Quand le policier disparut dans une autre pièce, Daniel adressa à Emma un sourire rassurant. L’officier revint, tenant à la main une carte pliée ; il la déploya sur le bureau, la tournant vers Daniel.
Celui-ci l’étudia longuement, sourcils froncés, le doigt hésitant au-dessus du papier. Le policier avait l’air tout aussi perdu.
« Nous sommes tous les deux originaires de cette région, expliqua Daniel. Il connaît l’endroit dont je parle. Mais nous devons le situer sur la carte, afin qu’il puisse l’indiquer aux autres. »

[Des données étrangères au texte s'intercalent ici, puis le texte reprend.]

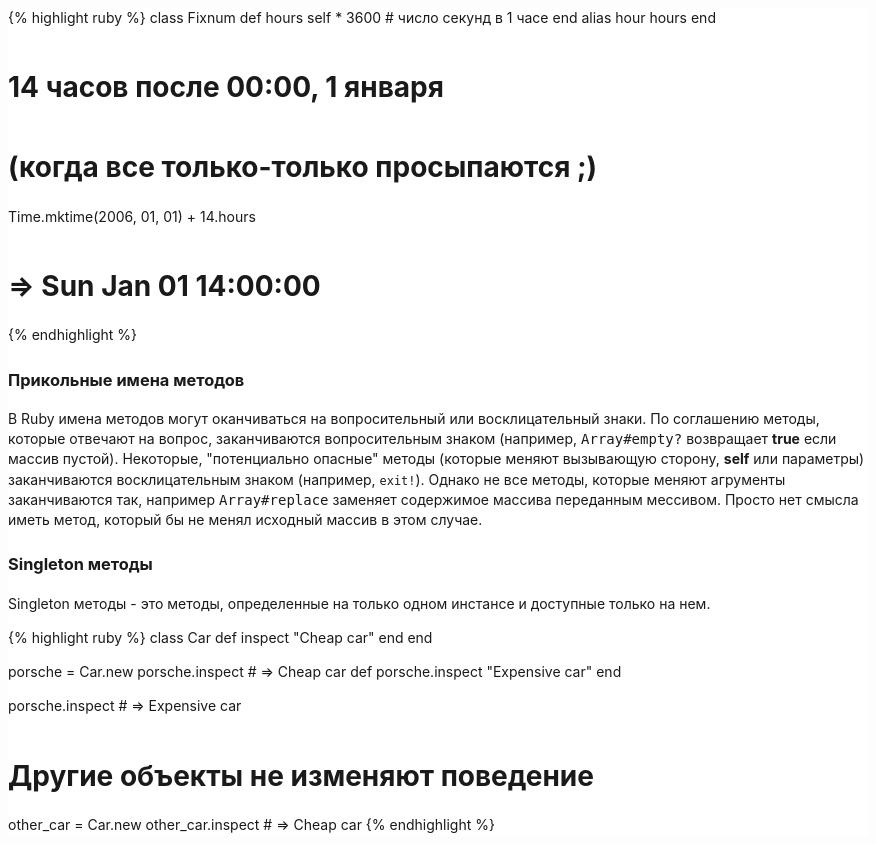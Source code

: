 {% highlight ruby %}
class Fixnum
  def hours
    self * 3600 # число секунд в 1 часе
  end
  alias hour hours
end

# 14 часов после 00:00, 1 января
# (когда все только-только просыпаются ;)
Time.mktime(2006, 01, 01) + 14.hours
# => Sun Jan 01 14:00:00
{% endhighlight %}

### Прикольные имена методов

В Ruby имена методов могут оканчиваться на вопросительный или восклицательный
знаки. По соглашению методы, которые отвечают на вопрос, заканчиваются вопросительным
знаком (например, <tt>Array#empty?</tt> возвращает **true** если массив пустой).
Некоторые, "потенциально опасные" методы (которые меняют вызывающую сторонy, **self**
или параметры) заканчиваются восклицательным знаком (например, `exit!`). Однако не
все методы, которые меняют агрументы заканчиваются так, например <tt>Array#replace</tt>
заменяет содержимое массива переданным мессивом. Просто нет смысла иметь метод,
который бы не менял исходный массив в этом случае.

### Singleton методы

Singleton методы - это методы, определенные на только одном инстансе и доступные
только на нем.

{% highlight ruby %}
class Car
  def inspect
    "Cheap car"
  end
end

porsche = Car.new
porsche.inspect # => Cheap car
def porsche.inspect
  "Expensive car"
end

porsche.inspect # => Expensive car

# Другие объекты не изменяют поведение
other_car = Car.new
other_car.inspect # => Cheap car
{% endhighlight %}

Emma jeta elle aussi un coup d’œil. C’était une carte topographique, comportant une profusion de détails propres à déconcerter les non-initiés. Elle repéra les courbes de niveau du volcan, dessinées à traits épais, et l’étendue d’un beige uniforme représentant les plaines désertiques. Il ne lui fallut pas longtemps pour reconstituer l’itinéraire qu’ils avaient suivi et trouver l’emplacement de la tombe. « C’est ici, dit-elle en plantant son doigt sur la carte.
— Vous êtes une experte », déclara Daniel, visiblement impressionné. Fugitivement, Emma se demanda combien d’autres femmes blanches il avait rencontrées et à quoi elles ressemblaient.
« Je vis avec un géologue, répondit-elle. Nous avons accroché des cartes sur les murs de notre salon, à la place de tableaux. »
Daniel plaça une main sur le papier, sa paume couvrant le lieu où reposait la morte, puis il dit quelque chose au policier. Emma devina qu’il lui expliquait où il devait concentrer ses recherches.
« Comprend-il l’urgence de la situation ? » demanda-t-elle.
L’officier se tourna vers elle, le regard sévère. « Il s’agit en effet d’un cas d’extrême urgence. Je vais téléphoner tout de suite au commissariat d’Arusha. » Son anglais était parfait, quoique teinté d’un fort accent africain. « Des recherches aériennes et terrestres seront organisées dès qu’il fera jour. Ne vous inquiétez pas, je veillerai à ce qu’on fasse le maximum pour retrouver l’enfant. Dès que nous connaîtrons la nationalité de la défunte, son ambassade sera contactée et elle préviendra la famille : le mari de cette femme, le père de l’enfant. »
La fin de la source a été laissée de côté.